PROBLEM REQUIREMENTS =>
Your task is to copy each line of the material below that includes "hspace".

*** Block opens ***

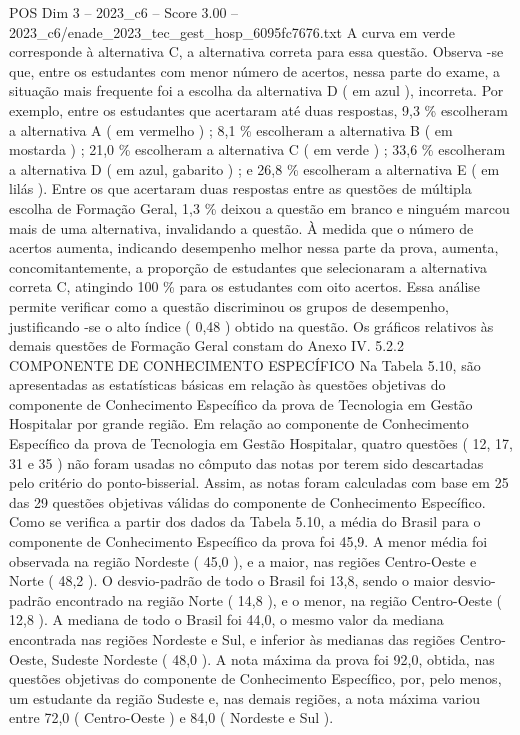 \begin{textsample}{POS Dim 3 – 2023\_c6 – Score 3.00 – 2023\_c6/enade\_2023\_tec\_gest\_hosp\_6095fc7676.txt}
A curva em verde corresponde à alternativa C, a alternativa correta para essa questão.
Observa -se que, entre os estudantes com menor número de acertos, nessa parte do exame, a situação mais frequente foi a escolha da alternativa D ( em azul ), incorreta.
Por exemplo, entre os estudantes que acertaram até duas respostas, 9,3 \% escolheram a alternativa A ( em vermelho ) ; 8,1 \% escolheram a alternativa B ( em mostarda ) ; 21,0 \% escolheram a alternativa C ( em verde ) ; 33,6 \% escolheram a alternativa D ( em azul, gabarito ) ; e 26,8 \% escolheram a alternativa E ( em lilás ).
Entre os que acertaram duas respostas entre as questões de múltipla escolha de Formação Geral, 1,3 \% deixou a questão em branco e ninguém marcou mais de uma alternativa, invalidando a questão.
À medida que o número de acertos aumenta, indicando desempenho melhor nessa parte da prova, aumenta, concomitantemente, a proporção de estudantes que selecionaram a alternativa correta C, atingindo 100 \% para os estudantes com oito acertos.
Essa análise permite verificar como a questão discriminou os grupos de desempenho, justificando -se o alto índice ( 0,48 ) obtido na questão.
Os gráficos relativos às demais questões de Formação Geral constam do Anexo IV. 5.2.2 COMPONENTE DE CONHECIMENTO ESPECÍFICO Na Tabela 5.10, são apresentadas as estatísticas básicas em relação às questões objetivas do componente de Conhecimento Específico da prova de Tecnologia em Gestão Hospitalar por grande região.
Em relação ao componente de Conhecimento Específico da prova de Tecnologia em Gestão Hospitalar, quatro questões ( 12, 17, 31 e 35 ) não foram usadas no cômputo das notas por terem sido descartadas pelo critério do ponto-bisserial.
Assim, as notas foram calculadas com base em 25 das 29 questões objetivas válidas do componente de Conhecimento Específico.
Como se verifica a partir dos dados da Tabela 5.10, a média do Brasil para o componente de Conhecimento Específico da prova foi 45,9.
A menor média foi observada na região Nordeste ( 45,0 ), e a maior, nas regiões Centro-Oeste e Norte ( 48,2 ).
O desvio-padrão de todo o Brasil foi 13,8, sendo o maior desvio-padrão encontrado na região Norte ( 14,8 ), e o menor, na região Centro-Oeste ( 12,8 ).
A mediana de todo o Brasil foi 44,0, o mesmo valor da mediana encontrada nas regiões Nordeste e Sul, e inferior às medianas das regiões Centro-Oeste, Sudeste Nordeste ( 48,0 ).
A nota máxima da prova foi 92,0, obtida, nas questões objetivas do componente de Conhecimento Específico, por, pelo menos, um estudante da região Sudeste e, nas demais regiões, a nota máxima variou entre 72,0 ( Centro-Oeste ) e 84,0 ( Nordeste e Sul ).

\end{textsample}
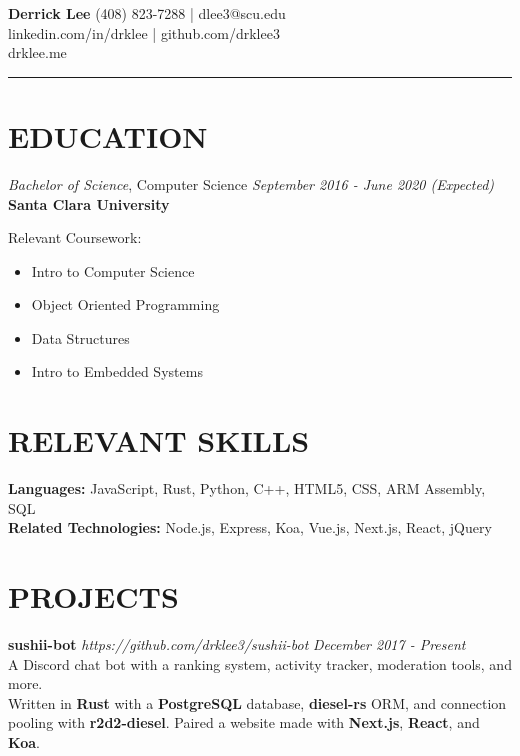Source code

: \documentclass{res}
\begin{document}
	\thispagestyle{empty} %
	{\bf \LARGE{Derrick Lee}} \hfill {(408) 823-7288 | dlee3@scu.edu} \\
	\hspace*{\fill} {linkedin.com/in/drklee | github.com/drklee3} \\
	\hspace*{\fill} {drklee.me}
	\noindent\rule{\textwidth}{1pt}
	\begin{resume}

		\section{EDUCATION}

		{\sl Bachelor of Science}, Computer Science \hfill \emph{September 2016 - June 2020 (Expected)} \\
			{\bf Santa Clara University}

			Relevant Coursework:
			\begin{multicols}{2}
			\begin{itemize} \itemsep -2pt
				\item Intro to Computer Science
				\item Object Oriented Programming
				\item Data Structures
				\item Intro to Embedded Systems
			\end{itemize}
			\end{multicols}
		
		\section{RELEVANT SKILLS}
		\vspace{6pt}

			{\bf Languages:} JavaScript, Rust, Python, C++, HTML5, CSS, ARM Assembly, SQL \\
			{\bf Related Technologies:} Node.js, Express, Koa, Vue.js, Next.js, React, jQuery

		\section{PROJECTS} 
		\vspace{6pt}

		{\bf sushii-bot} \emph{https://github.com/drklee3/sushii-bot} \hfill \emph{December 2017 - Present} \\
			A Discord chat bot with a ranking system, activity tracker, moderation tools, and more. \\
			Written in {\bf Rust} with a {\bf PostgreSQL} database, {\bf diesel-rs} ORM, and connection pooling with {\bf r2d2-diesel}.
			Paired a website made with {\bf Next.js}, {\bf React}, and {\bf Koa}.


\end{resume}
\end{document}
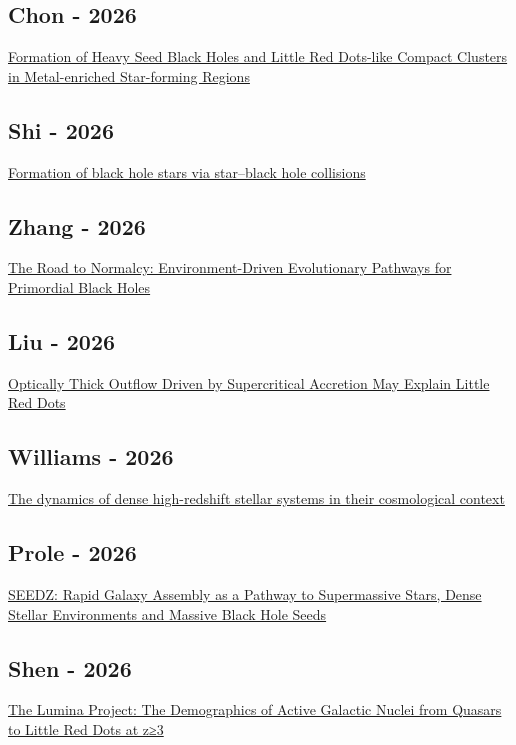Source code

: \documentclass{article}
\begin{document}
\subsection*{Chon - 2026}
\href{https://ui.adsabs.harvard.edu/abs/2026arXiv260900437C/abstract}{Formation of Heavy Seed Black Holes and Little Red Dots-like Compact Clusters in Metal-enriched Star-forming Regions}

\subsection*{Shi - 2026}
\href{https://ui.adsabs.harvard.edu/abs/2026arXiv260827596S/abstract}{Formation of black hole stars via star--black hole collisions}

\subsection*{Zhang - 2026}
\href{https://ui.adsabs.harvard.edu/abs/2026arXiv260823498Z/abstract}{The Road to Normalcy: Environment-Driven Evolutionary Pathways for Primordial Black Holes}

\subsection*{Liu - 2026}
\href{https://ui.adsabs.harvard.edu/abs/2026ApJ..1007L..13L/abstract}{Optically Thick Outflow Driven by Supercritical Accretion May Explain Little Red Dots}

\subsection*{Williams - 2026}
\href{https://ui.adsabs.harvard.edu/abs/2026AAS...24840015W/abstract}{The dynamics of dense high-redshift stellar systems in their cosmological context}

\subsection*{Prole - 2026}
\href{https://ui.adsabs.harvard.edu/abs/2026arXiv260627427P/abstract}{SEEDZ: Rapid Galaxy Assembly as a Pathway to Supermassive Stars, Dense Stellar Environments and Massive Black Hole Seeds}

\subsection*{Shen - 2026}
\href{https://ui.adsabs.harvard.edu/abs/2026arXiv260524112S/abstract}{The Lumina Project: The Demographics of Active Galactic Nuclei from Quasars to Little Red Dots at  z≥3}
\end{document}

*** Block closes ***

RESPONSE AREA =>
	\hspace*{\fill} {linkedin.com/in/drklee | github.com/drklee3} \\
	\hspace*{\fill} {drklee.me}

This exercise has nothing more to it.